The expansion of men's market gardening may lead to a decrease in the availability of local plants for the diet. Men have pushed women and women's crops out of the gardening niche. In the process, many garden plants maintained by men, and associated with urban consumers, have replaced local plants, which are linked with women and the saucepot in Niamakoroni gardens. Today's male market gardeners are not interested in maintaining women's sauce crops, unless there is a suitable urban market for them, for bitter eggplant. Indeed, most men see women's plants, especially traditional leaf crops and wild sauce plants, as weeds to be removed in favour of income-earners such as tomatoes or bananas. The well-manicured market gardens rarely contained traditional vegetables and wild or semi-domesticated plants.

In short, lacking access to traditional gardening and collecting areas, women had fewer options when it comes to making their sauces. Although this result has not been documented, a change in local culinary patterns may be underway. Ironically, by growing and selling garden crops, male gardeners may be contributing to a decline in the nutritional value of their own meals. Without access to appropriate gardening niches, women lack the opportunity to maintain traditional plant resources in situ. While some of their traditional plants may be suitable for upland cultivation, during the rainy season, many more wild or semi-domesticated plants are adapted to the low-lying stream areas. Thus, this situation presents a challenge for the maintenance of viable locally adapted plants and, over time, to the continuity of local knowledge of these tried and true species. In short, without continuous management, it is possible that these species may be locally eroded.

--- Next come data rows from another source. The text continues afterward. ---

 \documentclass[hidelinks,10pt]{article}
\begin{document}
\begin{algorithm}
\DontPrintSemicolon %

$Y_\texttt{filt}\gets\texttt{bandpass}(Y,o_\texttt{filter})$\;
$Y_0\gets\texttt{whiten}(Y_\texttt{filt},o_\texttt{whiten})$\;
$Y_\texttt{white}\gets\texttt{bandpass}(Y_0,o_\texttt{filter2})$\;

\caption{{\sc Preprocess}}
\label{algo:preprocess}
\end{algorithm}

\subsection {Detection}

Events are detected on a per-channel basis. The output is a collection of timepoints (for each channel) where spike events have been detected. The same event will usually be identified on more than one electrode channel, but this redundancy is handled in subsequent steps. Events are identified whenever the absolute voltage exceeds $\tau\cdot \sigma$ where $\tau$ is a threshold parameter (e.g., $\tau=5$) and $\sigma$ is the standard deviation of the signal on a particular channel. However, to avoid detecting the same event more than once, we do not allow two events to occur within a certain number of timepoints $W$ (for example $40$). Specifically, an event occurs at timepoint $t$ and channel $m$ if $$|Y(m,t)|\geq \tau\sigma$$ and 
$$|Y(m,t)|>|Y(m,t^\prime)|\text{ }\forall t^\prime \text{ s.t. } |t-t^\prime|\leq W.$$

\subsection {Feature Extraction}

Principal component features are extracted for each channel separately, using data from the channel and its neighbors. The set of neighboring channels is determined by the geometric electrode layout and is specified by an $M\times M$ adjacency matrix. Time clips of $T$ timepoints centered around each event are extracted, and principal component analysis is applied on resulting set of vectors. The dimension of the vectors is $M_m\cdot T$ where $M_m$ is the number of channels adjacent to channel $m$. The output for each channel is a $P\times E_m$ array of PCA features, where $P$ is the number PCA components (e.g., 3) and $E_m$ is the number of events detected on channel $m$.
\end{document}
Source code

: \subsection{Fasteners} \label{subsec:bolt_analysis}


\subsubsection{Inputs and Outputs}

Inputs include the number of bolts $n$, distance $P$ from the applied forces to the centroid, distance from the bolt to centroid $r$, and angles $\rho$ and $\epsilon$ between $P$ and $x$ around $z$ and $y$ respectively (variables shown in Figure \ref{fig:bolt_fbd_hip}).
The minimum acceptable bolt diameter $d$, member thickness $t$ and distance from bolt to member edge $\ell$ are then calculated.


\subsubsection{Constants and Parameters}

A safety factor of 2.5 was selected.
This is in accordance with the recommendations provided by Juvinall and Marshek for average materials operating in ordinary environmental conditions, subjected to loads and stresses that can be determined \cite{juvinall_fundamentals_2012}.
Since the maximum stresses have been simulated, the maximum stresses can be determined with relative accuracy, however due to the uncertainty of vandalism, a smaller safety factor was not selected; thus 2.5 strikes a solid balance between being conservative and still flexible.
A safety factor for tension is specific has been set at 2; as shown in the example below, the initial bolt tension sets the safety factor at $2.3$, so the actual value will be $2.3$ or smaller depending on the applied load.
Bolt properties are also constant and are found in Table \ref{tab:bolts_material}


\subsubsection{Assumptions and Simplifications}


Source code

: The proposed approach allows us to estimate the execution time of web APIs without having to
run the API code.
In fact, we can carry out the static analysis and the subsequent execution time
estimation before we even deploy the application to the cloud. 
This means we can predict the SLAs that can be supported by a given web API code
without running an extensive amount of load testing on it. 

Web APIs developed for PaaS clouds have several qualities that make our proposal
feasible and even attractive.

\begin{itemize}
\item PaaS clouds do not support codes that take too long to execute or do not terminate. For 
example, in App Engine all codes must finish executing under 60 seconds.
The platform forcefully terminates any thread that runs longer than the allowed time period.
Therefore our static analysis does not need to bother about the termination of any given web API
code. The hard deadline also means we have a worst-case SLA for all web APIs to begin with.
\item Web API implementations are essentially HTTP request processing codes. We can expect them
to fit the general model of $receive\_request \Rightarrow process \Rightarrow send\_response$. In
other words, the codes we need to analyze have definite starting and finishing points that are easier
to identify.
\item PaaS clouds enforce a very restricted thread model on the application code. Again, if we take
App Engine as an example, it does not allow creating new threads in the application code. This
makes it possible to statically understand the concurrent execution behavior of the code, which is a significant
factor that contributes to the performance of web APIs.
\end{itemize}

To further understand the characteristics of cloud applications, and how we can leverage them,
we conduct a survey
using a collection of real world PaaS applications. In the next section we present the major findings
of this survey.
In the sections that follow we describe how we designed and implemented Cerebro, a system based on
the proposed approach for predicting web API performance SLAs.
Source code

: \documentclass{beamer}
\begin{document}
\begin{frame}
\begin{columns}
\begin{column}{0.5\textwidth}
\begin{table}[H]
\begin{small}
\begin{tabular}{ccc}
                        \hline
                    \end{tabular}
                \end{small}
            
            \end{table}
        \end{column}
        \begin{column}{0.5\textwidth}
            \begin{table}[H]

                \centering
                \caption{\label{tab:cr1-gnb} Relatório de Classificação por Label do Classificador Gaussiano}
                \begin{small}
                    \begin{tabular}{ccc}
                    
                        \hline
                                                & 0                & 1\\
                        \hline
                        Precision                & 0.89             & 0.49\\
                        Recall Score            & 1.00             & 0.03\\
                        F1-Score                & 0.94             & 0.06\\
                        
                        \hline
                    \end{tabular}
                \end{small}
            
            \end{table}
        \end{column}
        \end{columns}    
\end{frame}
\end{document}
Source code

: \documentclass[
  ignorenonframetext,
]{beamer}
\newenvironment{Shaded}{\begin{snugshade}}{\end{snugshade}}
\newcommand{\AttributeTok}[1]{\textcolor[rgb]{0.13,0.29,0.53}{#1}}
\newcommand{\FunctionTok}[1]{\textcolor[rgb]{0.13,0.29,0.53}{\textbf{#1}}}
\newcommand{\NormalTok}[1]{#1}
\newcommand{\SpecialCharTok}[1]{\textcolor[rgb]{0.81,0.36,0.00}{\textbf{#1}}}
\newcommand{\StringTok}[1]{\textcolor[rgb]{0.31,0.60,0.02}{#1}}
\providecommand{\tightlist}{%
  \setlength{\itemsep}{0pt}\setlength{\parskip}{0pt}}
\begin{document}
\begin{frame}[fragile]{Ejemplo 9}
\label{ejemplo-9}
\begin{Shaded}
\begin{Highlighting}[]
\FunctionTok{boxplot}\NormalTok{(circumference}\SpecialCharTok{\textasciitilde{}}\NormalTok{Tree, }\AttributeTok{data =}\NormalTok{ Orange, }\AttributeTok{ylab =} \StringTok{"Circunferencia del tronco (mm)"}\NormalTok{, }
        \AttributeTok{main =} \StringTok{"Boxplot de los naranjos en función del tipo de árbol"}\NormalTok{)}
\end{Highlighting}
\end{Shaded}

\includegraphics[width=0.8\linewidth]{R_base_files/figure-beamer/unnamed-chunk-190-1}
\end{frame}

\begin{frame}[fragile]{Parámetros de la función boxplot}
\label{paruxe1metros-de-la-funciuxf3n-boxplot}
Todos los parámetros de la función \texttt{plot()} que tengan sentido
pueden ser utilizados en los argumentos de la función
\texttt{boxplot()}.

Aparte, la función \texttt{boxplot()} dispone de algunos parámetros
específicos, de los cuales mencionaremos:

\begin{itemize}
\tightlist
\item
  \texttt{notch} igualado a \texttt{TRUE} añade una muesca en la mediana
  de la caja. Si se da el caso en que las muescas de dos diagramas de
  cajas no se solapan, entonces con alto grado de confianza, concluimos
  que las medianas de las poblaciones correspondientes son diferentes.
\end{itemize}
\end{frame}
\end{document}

The threat to local plant biodiversity is not limited to garden areas. A number of important secondary environmental effects are related to the development of men's market gardening in Niamakoroni. Without access to lowlands for sauce production, or other alternatives for income-generation, women are increasingly focusing their attention on the exploitation of other local, bush-based plant resources for food and for income generation in support of their domestic cooking obligations (Wooten, 1997). Specifically, they are expanding their commercial production of charcoal, shea nut butter and toothbrushes made from plants. In interviews, several women noted that they use the proceeds from these activities to secure sauce items for their household meals. All of these activities are dependent upon the use of wild native plant resources. Women's expanding use of these resources reveals what may represent a vicious cycle. Without access to garden spaces, women may over-exploit bush resources to acquire income for sauce ingredients they can no longer produce locally.